___ Stored data ___

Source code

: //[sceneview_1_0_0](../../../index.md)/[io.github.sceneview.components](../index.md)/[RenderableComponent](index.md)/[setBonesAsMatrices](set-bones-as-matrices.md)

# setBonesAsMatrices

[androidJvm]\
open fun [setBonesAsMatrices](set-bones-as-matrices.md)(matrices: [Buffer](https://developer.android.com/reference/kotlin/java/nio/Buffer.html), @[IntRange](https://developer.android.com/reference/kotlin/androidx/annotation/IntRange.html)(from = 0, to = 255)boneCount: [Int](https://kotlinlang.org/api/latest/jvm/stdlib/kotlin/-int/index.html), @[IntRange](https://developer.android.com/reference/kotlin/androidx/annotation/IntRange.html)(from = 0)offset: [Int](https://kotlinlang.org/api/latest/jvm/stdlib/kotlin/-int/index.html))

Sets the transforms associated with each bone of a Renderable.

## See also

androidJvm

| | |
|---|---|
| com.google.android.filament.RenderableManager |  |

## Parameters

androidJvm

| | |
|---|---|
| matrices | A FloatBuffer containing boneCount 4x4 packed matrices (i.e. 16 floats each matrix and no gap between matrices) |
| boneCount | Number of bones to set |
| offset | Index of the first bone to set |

___

In the listing above, find each line with the word "setBonesAsMatrices" and copy it.

Exercise answer
: //[sceneview_1_0_0](../../../index.md)/[io.github.sceneview.components](../index.md)/[RenderableComponent](index.md)/[setBonesAsMatrices](set-bones-as-matrices.md)
# setBonesAsMatrices
open fun [setBonesAsMatrices](set-bones-as-matrices.md)(matrices: [Buffer](https://developer.android.com/reference/kotlin/java/nio/Buffer.html), @[IntRange](https://developer.android.com/reference/kotlin/androidx/annotation/IntRange.html)(from = 0, to = 255)boneCount: [Int](https://kotlinlang.org/api/latest/jvm/stdlib/kotlin/-int/index.html), @[IntRange](https://developer.android.com/reference/kotlin/androidx/annotation/IntRange.html)(from = 0)offset: [Int](https://kotlinlang.org/api/latest/jvm/stdlib/kotlin/-int/index.html))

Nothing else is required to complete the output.